Vietnamese-American Chuck Tingley was originally supposed to complete the majority of the project before African-American artists like John Baker spoke up about the wall needing more representation.
“I remember telling someone at one point, it’s like coming in to your house, looking at your family album, and tell you who the pictures are in the album and what they’re about,” said Baker. “Originally that wasn’t part of the process. Aaron Ott, who is the curator of the Albright-Knox, did a good job of listening to the community and seeing what their desire was and what they were looking for, what they were hoping for. And they became a part of it. So it’s no longer the Albright-Knox wall. It’s not the artist’s wall, but it’s the community’s wall. Whenever you can do a project like that and of that magnitude and the community buys into it, it ends up being larger than you even anticipated it would be initially.”
When Ott chose Tingley to take on the bulk of the wall, he believed he found the person to create the image he desired.
“What I failed to recognize in that moment, in those early stages, was how that would be received as a denial of an opportunity for the African-American community,” Ott said. “It was in our public meetings where some of the community members… we had some pretty forthright conversations what it meant, not just to tell this story but to produce it visual. It wasn’t necessarily any one person’s story to tell, but certainly not mine alone to tell.”
What it led to was the discovery of more local talent. Edreys Wajed contributed, as well as Julia Bottoms, a young African-American artist in her twenties. Ott called Baker an elder statesmen of the project.
“The project is a much stronger project now having had, not just voices in the community, but the change that they wanted to see which was a work that dealt with their story told through their voice,” he said.
And since their voice has been heard, more minority artists have appeared. Baker is President of the Western New York Urban Arts Collective and said the group has more than doubled since the completion of the Freedom Wall drew more attention to it.
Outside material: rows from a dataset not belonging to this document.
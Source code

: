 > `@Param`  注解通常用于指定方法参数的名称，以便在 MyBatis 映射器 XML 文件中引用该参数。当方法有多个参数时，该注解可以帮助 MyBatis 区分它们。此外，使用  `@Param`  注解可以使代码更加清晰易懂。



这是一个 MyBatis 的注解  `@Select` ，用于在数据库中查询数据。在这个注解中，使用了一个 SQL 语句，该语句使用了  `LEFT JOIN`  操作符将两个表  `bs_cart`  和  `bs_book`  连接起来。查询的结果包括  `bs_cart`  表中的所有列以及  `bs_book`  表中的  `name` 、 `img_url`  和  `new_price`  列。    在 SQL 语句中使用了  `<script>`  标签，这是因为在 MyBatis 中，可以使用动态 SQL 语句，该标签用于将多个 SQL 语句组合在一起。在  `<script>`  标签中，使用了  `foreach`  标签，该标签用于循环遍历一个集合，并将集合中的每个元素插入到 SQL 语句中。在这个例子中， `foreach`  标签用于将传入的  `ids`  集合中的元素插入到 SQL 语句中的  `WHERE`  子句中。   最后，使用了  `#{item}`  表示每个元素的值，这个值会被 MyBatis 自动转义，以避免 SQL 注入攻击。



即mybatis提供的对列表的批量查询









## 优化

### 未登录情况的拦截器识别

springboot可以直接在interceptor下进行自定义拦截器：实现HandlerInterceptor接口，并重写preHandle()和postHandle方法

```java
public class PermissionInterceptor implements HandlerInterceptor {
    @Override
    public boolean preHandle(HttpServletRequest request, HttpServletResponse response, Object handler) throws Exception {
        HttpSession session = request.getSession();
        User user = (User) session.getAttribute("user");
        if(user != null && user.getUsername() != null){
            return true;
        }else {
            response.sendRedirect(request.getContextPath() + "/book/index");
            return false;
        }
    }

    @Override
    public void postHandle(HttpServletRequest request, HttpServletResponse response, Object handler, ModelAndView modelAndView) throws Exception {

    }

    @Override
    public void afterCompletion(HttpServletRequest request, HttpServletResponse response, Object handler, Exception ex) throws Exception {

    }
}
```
“All of sudden now we got a group of like 70 artists of color. And they are all getting opportunities now that were lacking before,” Baker said. “It used to be a point where we didn’t know where they were. We can’t find them. Where are they at in the community? Now we got a resource that people can reach out to.”
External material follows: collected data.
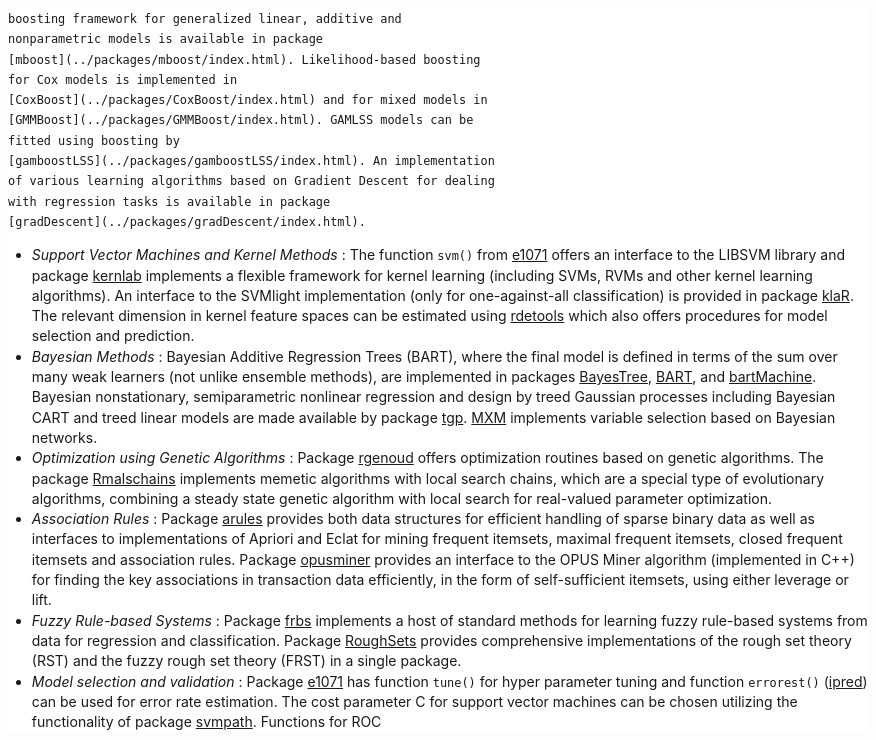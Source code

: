     boosting framework for generalized linear, additive and
    nonparametric models is available in package
    [mboost](../packages/mboost/index.html). Likelihood-based boosting
    for Cox models is implemented in
    [CoxBoost](../packages/CoxBoost/index.html) and for mixed models in
    [GMMBoost](../packages/GMMBoost/index.html). GAMLSS models can be
    fitted using boosting by
    [gamboostLSS](../packages/gamboostLSS/index.html). An implementation
    of various learning algorithms based on Gradient Descent for dealing
    with regression tasks is available in package
    [gradDescent](../packages/gradDescent/index.html).
-   *Support Vector Machines and Kernel Methods* : The function `svm()`
    from [e1071](../packages/e1071/index.html) offers an interface to
    the LIBSVM library and package
    [kernlab](../packages/kernlab/index.html) implements a flexible
    framework for kernel learning (including SVMs, RVMs and other kernel
    learning algorithms). An interface to the SVMlight implementation
    (only for one-against-all classification) is provided in package
    [klaR](../packages/klaR/index.html). The relevant dimension in
    kernel feature spaces can be estimated using
    [rdetools](../packages/rdetools/index.html) which also offers
    procedures for model selection and prediction.
-   *Bayesian Methods* : Bayesian Additive Regression Trees (BART),
    where the final model is defined in terms of the sum over many weak
    learners (not unlike ensemble methods), are implemented in packages
    [BayesTree](../packages/BayesTree/index.html),
    [BART](../packages/BART/index.html), and
    [bartMachine](../packages/bartMachine/index.html). Bayesian
    nonstationary, semiparametric nonlinear regression and design by
    treed Gaussian processes including Bayesian CART and treed linear
    models are made available by package
    [tgp](../packages/tgp/index.html). [MXM](../packages/MXM/index.html)
    implements variable selection based on Bayesian networks.
-   *Optimization using Genetic Algorithms* : Package
    [rgenoud](../packages/rgenoud/index.html) offers optimization
    routines based on genetic algorithms. The package
    [Rmalschains](../packages/Rmalschains/index.html) implements memetic
    algorithms with local search chains, which are a special type of
    evolutionary algorithms, combining a steady state genetic algorithm
    with local search for real-valued parameter optimization.
-   *Association Rules* : Package
    [arules](../packages/arules/index.html) provides both data
    structures for efficient handling of sparse binary data as well as
    interfaces to implementations of Apriori and Eclat for mining
    frequent itemsets, maximal frequent itemsets, closed frequent
    itemsets and association rules. Package
    [opusminer](../packages/opusminer/index.html) provides an interface
    to the OPUS Miner algorithm (implemented in C++) for finding the key
    associations in transaction data efficiently, in the form of
    self-sufficient itemsets, using either leverage or lift.
-   *Fuzzy Rule-based Systems* : Package
    [frbs](../packages/frbs/index.html) implements a host of standard
    methods for learning fuzzy rule-based systems from data for
    regression and classification. Package
    [RoughSets](../packages/RoughSets/index.html) provides comprehensive
    implementations of the rough set theory (RST) and the fuzzy rough
    set theory (FRST) in a single package.
-   *Model selection and validation* : Package
    [e1071](../packages/e1071/index.html) has function `tune()` for
    hyper parameter tuning and function `errorest()`
    ([ipred](../packages/ipred/index.html)) can be used for error rate
    estimation. The cost parameter C for support vector machines can be
    chosen utilizing the functionality of package
    [svmpath](../packages/svmpath/index.html). Functions for ROC
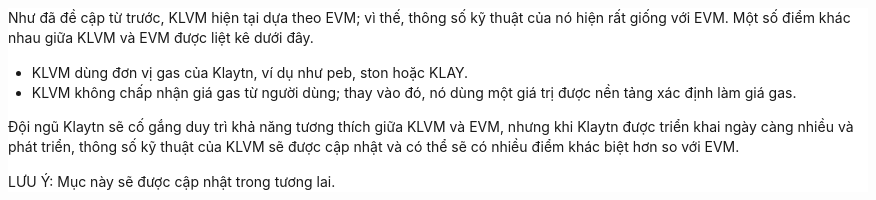 Như đã đề cập từ trước, KLVM hiện tại dựa theo EVM; vì thế, thông số kỹ thuật của nó hiện rất giống với EVM. Một số điểm khác nhau giữa KLVM và EVM được liệt kê dưới đây.

* KLVM dùng đơn vị gas của Klaytn, ví dụ như peb, ston hoặc KLAY.
* KLVM không chấp nhận giá gas từ người dùng; thay vào đó, nó dùng một giá trị được nền tảng xác định làm giá gas.

Đội ngũ Klaytn sẽ cố gắng duy trì khả năng tương thích giữa KLVM và EVM, nhưng khi Klaytn được triển khai ngày càng nhiều và phát triển, thông số kỹ thuật của KLVM sẽ được cập nhật và có thể sẽ có nhiều điểm khác biệt hơn so với EVM.

LƯU Ý: Mục này sẽ được cập nhật trong tương lai.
This leads to members receiving important professional development.
“How do you submit work to galleries? How do you fill out an application for a particular public arts project? How do you present your work? What’s the best medium to use? How do you do PR? So a lot of things that comes with being an artist that in most cases, you don’t know, your parents don’t know, not enough people in the community know because they don’t know that much about being an artists,” Baker said.
Jay Hawkins is a younger member of the group who found out about the collective through a Juneteenth event.
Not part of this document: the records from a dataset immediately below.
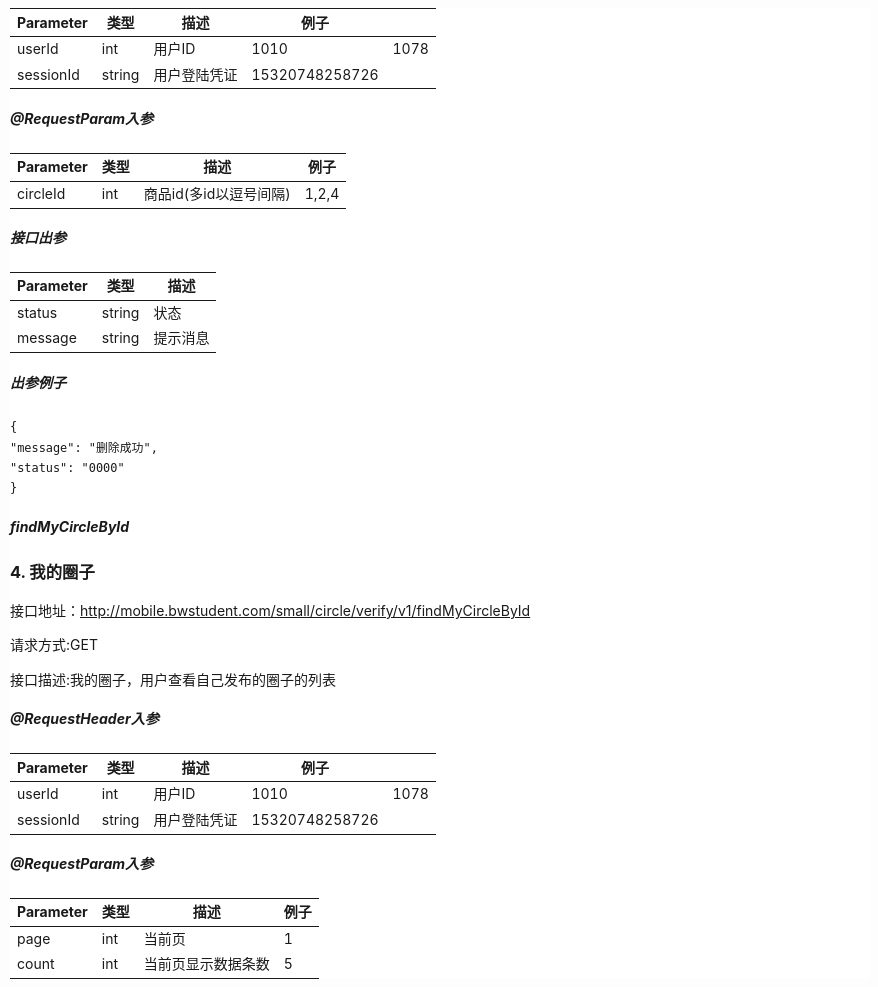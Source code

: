 | Parameter | 类型   | 描述         | 例子           |      |
| --------- | ------ | ------------ | -------------- | ---- |
| userId    | int    | 用户ID       | 1010           | 1078 |
| sessionId | string | 用户登陆凭证 | 15320748258726 |      |

##### @RequestParam入参

| Parameter | 类型 | 描述                   | 例子  |
| --------- | ---- | ---------------------- | ----- |
| circleId  | int  | 商品id(多id以逗号间隔) | 1,2,4 |

##### 接口出参

| Parameter | 类型   | 描述     |
| --------- | ------ | -------- |
| status    | string | 状态     |
| message   | string | 提示消息 |

##### 出参例子

```
{
"message": "删除成功",
"status": "0000"
}
```

##### findMyCircleById

### 4. 我的圈子

接口地址：http://mobile.bwstudent.com/small/circle/verify/v1/findMyCircleById

请求方式:GET

接口描述:我的圈子，用户查看自己发布的圈子的列表

##### @RequestHeader入参

| Parameter | 类型   | 描述         | 例子           |      |
| --------- | ------ | ------------ | -------------- | ---- |
| userId    | int    | 用户ID       | 1010           | 1078 |
| sessionId | string | 用户登陆凭证 | 15320748258726 |      |

##### @RequestParam入参

| Parameter | 类型 | 描述               | 例子 |
| --------- | ---- | ------------------ | ---- |
| page      | int  | 当前页             | 1    |
| count     | int  | 当前页显示数据条数 | 5    |
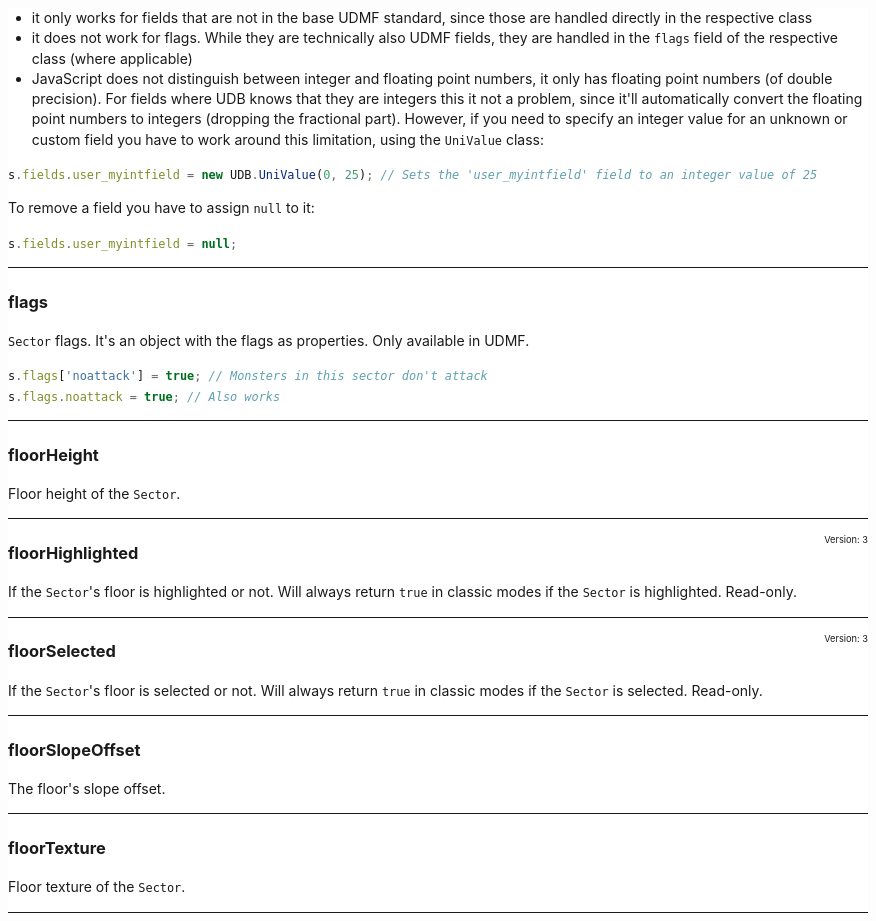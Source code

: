 * it only works for fields that are not in the base UDMF standard, since those are handled directly in the respective class
* it does not work for flags. While they are technically also UDMF fields, they are handled in the `flags` field of the respective class (where applicable)
* JavaScript does not distinguish between integer and floating point numbers, it only has floating point numbers (of double precision). For fields where UDB knows that they are integers this it not a problem, since it'll automatically convert the floating point numbers to integers (dropping the fractional part). However, if you need to specify an integer value for an unknown or custom field you have to work around this limitation, using the `UniValue` class:

```js
s.fields.user_myintfield = new UDB.UniValue(0, 25); // Sets the 'user_myintfield' field to an integer value of 25
```
To remove a field you have to assign `null` to it:

```js
s.fields.user_myintfield = null;
```

---
### flags
`Sector` flags. It's an object with the flags as properties. Only available in UDMF.


```js
s.flags['noattack'] = true; // Monsters in this sector don't attack
s.flags.noattack = true; // Also works
```

---
### floorHeight
Floor height of the `Sector`.

---
<span style="float:right;font-weight:normal;font-size:66%">Version: 3</span>
### floorHighlighted
If the `Sector`'s floor is highlighted or not. Will always return `true` in classic modes if the `Sector` is highlighted. Read-only.

---
<span style="float:right;font-weight:normal;font-size:66%">Version: 3</span>
### floorSelected
If the `Sector`'s floor is selected or not. Will always return `true` in classic modes if the `Sector` is selected. Read-only.

---
### floorSlopeOffset
The floor's slope offset.

---
### floorTexture
Floor texture of the `Sector`.

---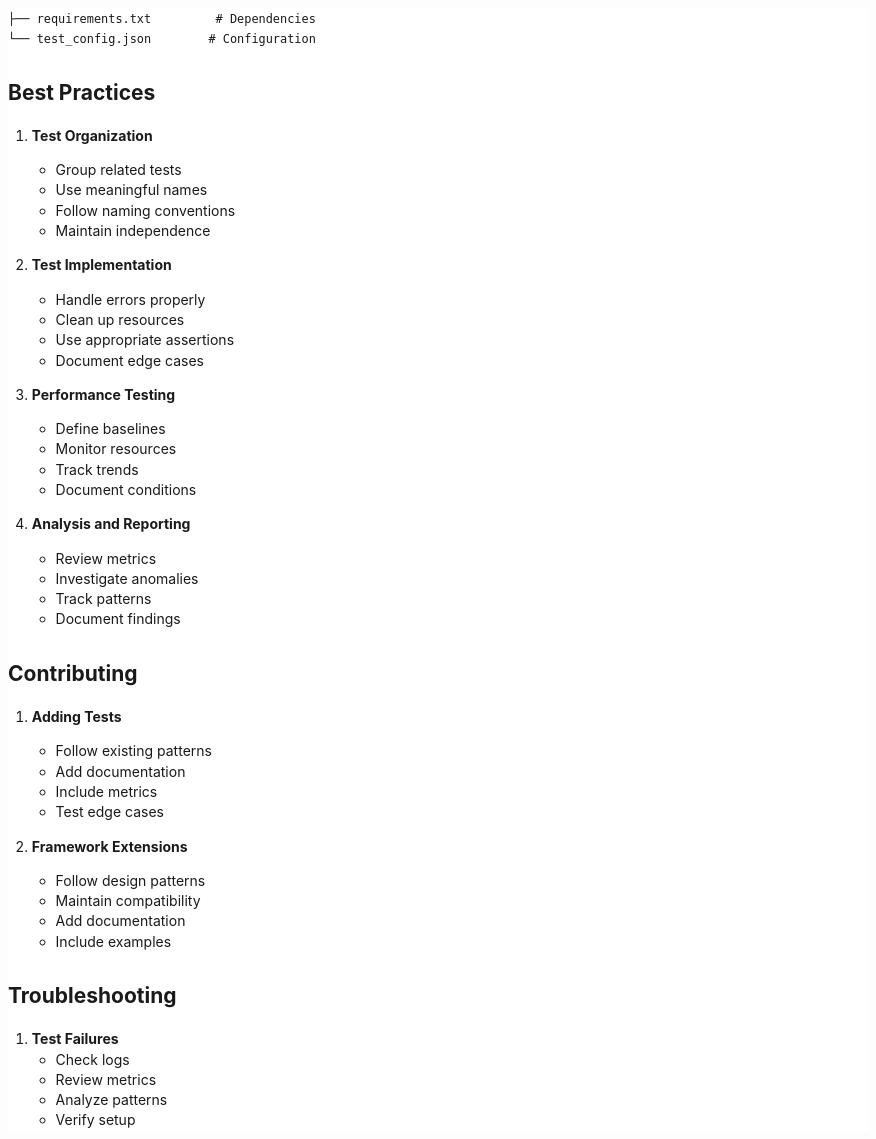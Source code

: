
 ```
├── requirements.txt         # Dependencies
└── test_config.json        # Configuration
```

## Best Practices

1. **Test Organization**
   - Group related tests
   - Use meaningful names
   - Follow naming conventions
   - Maintain independence

2. **Test Implementation**
   - Handle errors properly
   - Clean up resources
   - Use appropriate assertions
   - Document edge cases

3. **Performance Testing**
   - Define baselines
   - Monitor resources
   - Track trends
   - Document conditions

4. **Analysis and Reporting**
   - Review metrics
   - Investigate anomalies
   - Track patterns
   - Document findings

## Contributing

1. **Adding Tests**
   - Follow existing patterns
   - Add documentation
   - Include metrics
   - Test edge cases

2. **Framework Extensions**
   - Follow design patterns
   - Maintain compatibility
   - Add documentation
   - Include examples

## Troubleshooting

1. **Test Failures**
   - Check logs
   - Review metrics
   - Analyze patterns
   - Verify setup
“We’re definitively growing and it’s diverse,” said Hawkins. “Senior artists. Younger artists. People that do sculpture. People that do photography. Different mediums. It’s just great to have all these people in one place that are all so different.”
The group currently meets bi-weekly at the Michigan Street Corridor—where they are now residency artists.
Ott said the history of this area is one reason why the corner of Michigan and East Ferry Street was the perfect spot for the Freedom Wall.
“That intersection is the northern entrance into the Michigan Street African-American heritage corridor. It’s right across the street from Bethel AME, the oldest black church in Buffalo. It is a block in from Main Street. So you have this natural divide between white and black in the city that people know, but we don’t necessarily talk about. It seemed like that content could come together in this space as a way for us to really bring people together in a dialogic way,” Ott said.
And it did for Hawkins, who didn’t know much about Bethel AME before the Freedom Wall.
“I learned about that church by being at events geared around the Freedom Wall,” said Hawkins. “The barbecues and meeting with the artists as they were working on them. Getting to see that process. I think that was amazing for the community to get to see it.”
With the collective continuing to grow in size, Baker believes more artists of color have an opportunity to pursue their passion professionally.
“We’ve been collaborating with a lot more organizations, a lot more galleries and museums, a lot more activities that are coming back, and a lot more possible opportunities that are coming back for artists,” he said.
Ott calls the Freedom Wall one of the most transformative projects of his entire career. Now he’s asking different questions as he takes new projects.
“Have we truly considered artists of color? Have we truly considered our community? Have we asked the right people? Have we asked enough questions? That’s something that my committee and I as an individual curator really pay attention to these days,” said Ott. “There was a lot of good faith generated at the end of the day with this project. I’m proud of that. It was difficult at the beginning, but I couldn’t have imagined how successful it would have been at the end, so I’m very happy.”
The inclusion of minority artists on just one important project looks to have opened the door for several more across the region.